→ EXERCISE: Copy exactly the lines of the records below, and only those lines, beginning with the line that contains "You will get the CA response like below." and ending with the line that contains "### 17. Test changes systematically".

→ Dataset records:
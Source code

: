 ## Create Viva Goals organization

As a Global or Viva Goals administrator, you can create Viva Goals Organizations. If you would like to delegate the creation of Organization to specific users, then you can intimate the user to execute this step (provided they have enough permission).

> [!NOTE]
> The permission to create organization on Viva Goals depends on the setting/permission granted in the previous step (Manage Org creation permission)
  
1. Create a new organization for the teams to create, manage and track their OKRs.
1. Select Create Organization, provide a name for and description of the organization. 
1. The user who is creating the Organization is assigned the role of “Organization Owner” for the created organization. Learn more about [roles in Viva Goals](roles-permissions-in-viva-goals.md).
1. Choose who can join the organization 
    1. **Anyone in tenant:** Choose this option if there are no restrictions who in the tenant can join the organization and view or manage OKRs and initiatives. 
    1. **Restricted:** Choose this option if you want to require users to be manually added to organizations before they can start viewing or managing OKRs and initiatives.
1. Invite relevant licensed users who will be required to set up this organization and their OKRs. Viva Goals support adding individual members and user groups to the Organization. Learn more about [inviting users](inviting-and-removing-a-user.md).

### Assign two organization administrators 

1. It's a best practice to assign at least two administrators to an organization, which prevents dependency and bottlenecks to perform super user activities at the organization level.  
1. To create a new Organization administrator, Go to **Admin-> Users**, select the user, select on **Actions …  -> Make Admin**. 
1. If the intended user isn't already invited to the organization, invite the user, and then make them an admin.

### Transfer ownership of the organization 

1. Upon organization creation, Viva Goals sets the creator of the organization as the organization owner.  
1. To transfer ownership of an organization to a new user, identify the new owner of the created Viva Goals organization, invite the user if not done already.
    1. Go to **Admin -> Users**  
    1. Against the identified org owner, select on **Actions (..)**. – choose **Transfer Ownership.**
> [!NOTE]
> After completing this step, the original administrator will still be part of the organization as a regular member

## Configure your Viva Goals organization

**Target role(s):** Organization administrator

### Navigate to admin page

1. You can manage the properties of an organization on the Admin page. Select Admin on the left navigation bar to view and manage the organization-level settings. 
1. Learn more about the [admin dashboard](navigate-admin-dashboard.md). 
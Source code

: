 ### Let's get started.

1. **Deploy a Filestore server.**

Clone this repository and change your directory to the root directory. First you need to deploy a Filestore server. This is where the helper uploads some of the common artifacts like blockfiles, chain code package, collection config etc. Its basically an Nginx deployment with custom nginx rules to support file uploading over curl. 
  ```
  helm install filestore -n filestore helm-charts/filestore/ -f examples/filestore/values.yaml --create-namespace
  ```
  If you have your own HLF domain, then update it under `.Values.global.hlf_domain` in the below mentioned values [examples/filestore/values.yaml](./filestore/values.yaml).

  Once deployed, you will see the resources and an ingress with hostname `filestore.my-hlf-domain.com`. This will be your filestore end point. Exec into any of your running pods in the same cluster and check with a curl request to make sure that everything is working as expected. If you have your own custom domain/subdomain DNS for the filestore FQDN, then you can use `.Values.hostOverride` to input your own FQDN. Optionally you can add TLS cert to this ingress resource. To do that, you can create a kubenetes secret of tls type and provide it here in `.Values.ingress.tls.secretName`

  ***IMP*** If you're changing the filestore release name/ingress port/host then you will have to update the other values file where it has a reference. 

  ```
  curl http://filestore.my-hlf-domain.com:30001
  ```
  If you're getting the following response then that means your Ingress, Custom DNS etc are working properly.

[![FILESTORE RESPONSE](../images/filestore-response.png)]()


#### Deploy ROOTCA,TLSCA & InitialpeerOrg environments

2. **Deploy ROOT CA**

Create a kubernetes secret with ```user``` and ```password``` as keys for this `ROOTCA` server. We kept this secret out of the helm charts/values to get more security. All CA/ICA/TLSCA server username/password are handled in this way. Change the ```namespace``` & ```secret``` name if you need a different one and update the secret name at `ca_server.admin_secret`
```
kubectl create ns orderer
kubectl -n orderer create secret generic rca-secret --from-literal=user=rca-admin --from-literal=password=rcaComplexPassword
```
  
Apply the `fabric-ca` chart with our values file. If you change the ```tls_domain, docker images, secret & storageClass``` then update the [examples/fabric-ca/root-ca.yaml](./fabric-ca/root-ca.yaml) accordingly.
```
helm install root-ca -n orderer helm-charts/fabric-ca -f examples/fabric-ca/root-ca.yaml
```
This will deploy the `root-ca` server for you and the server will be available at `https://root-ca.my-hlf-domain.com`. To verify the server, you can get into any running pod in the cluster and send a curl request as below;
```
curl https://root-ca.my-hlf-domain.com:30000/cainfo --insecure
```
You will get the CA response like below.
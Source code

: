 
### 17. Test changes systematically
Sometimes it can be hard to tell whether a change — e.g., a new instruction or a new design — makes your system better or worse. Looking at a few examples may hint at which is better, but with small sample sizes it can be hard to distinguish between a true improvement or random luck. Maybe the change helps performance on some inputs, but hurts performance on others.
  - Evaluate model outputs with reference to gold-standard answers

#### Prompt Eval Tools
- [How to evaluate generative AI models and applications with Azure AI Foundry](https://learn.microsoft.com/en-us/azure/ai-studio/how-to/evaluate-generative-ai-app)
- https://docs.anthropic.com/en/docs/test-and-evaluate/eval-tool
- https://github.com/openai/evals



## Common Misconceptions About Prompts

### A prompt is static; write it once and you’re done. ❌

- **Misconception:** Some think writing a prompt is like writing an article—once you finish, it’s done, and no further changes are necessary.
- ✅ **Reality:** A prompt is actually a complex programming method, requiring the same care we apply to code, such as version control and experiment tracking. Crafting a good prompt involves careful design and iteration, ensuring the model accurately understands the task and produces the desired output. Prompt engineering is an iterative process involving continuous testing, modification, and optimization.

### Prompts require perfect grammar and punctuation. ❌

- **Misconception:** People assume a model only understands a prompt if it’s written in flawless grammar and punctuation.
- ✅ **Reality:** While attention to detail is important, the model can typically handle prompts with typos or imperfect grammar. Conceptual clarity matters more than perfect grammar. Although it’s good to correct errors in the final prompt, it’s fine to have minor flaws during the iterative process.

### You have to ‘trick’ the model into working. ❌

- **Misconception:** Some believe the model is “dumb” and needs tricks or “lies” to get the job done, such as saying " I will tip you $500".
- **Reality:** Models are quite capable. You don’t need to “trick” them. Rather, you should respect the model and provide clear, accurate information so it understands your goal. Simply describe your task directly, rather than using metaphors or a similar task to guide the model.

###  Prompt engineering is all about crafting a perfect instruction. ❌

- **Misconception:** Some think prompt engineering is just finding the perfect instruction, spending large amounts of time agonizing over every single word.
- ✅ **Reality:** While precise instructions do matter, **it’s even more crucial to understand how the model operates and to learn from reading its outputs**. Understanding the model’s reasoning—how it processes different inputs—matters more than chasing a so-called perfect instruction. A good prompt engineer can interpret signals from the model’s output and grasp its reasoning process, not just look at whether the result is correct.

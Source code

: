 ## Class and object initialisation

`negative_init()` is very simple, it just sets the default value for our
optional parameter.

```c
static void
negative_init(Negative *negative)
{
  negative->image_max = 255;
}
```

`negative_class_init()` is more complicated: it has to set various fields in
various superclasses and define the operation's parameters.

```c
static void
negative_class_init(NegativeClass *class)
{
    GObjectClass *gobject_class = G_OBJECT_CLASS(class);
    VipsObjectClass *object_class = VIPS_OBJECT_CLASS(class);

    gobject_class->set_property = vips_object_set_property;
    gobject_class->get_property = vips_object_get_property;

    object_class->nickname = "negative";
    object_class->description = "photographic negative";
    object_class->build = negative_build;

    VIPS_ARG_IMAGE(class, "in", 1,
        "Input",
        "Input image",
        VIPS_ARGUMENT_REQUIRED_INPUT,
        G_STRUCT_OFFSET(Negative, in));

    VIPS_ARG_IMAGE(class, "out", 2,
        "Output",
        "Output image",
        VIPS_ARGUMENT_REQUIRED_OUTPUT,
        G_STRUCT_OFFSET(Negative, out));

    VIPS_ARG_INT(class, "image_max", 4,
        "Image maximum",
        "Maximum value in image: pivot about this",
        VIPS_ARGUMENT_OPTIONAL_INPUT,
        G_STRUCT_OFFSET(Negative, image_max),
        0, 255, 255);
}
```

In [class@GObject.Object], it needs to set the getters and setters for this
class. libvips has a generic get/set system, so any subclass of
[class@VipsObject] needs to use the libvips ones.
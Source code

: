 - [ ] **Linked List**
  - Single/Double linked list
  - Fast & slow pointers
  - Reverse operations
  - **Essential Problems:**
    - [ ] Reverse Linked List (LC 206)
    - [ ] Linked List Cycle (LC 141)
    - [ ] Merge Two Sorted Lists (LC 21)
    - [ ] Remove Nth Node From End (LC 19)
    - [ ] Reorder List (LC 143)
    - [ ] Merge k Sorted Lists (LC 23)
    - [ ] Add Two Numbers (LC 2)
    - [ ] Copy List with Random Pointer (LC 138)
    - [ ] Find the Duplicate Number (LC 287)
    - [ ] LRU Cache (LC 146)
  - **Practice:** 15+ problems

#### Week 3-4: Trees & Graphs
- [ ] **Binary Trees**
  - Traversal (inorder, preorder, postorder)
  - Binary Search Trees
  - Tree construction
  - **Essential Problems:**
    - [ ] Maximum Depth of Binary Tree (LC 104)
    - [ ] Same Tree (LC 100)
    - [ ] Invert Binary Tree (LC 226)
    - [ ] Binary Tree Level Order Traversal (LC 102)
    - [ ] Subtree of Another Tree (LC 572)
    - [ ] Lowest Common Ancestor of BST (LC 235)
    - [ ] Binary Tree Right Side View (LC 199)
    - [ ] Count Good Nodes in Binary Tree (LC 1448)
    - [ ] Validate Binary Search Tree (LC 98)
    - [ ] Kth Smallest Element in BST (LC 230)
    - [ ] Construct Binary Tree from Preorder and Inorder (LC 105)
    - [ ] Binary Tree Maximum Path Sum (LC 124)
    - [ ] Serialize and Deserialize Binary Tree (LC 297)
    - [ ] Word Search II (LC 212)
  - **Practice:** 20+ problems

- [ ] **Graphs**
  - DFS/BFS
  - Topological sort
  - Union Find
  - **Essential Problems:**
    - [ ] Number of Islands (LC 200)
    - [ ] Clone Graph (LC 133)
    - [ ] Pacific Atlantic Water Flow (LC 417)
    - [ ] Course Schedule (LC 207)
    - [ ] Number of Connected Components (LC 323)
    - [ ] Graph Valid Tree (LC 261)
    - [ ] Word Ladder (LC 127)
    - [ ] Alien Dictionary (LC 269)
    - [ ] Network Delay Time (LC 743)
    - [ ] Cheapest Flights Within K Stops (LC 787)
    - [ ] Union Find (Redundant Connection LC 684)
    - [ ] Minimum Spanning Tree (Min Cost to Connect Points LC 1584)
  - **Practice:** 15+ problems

→ YOUR SOLUTION:
You will get the CA response like below.
Source code

: 
### 17. Test changes systematically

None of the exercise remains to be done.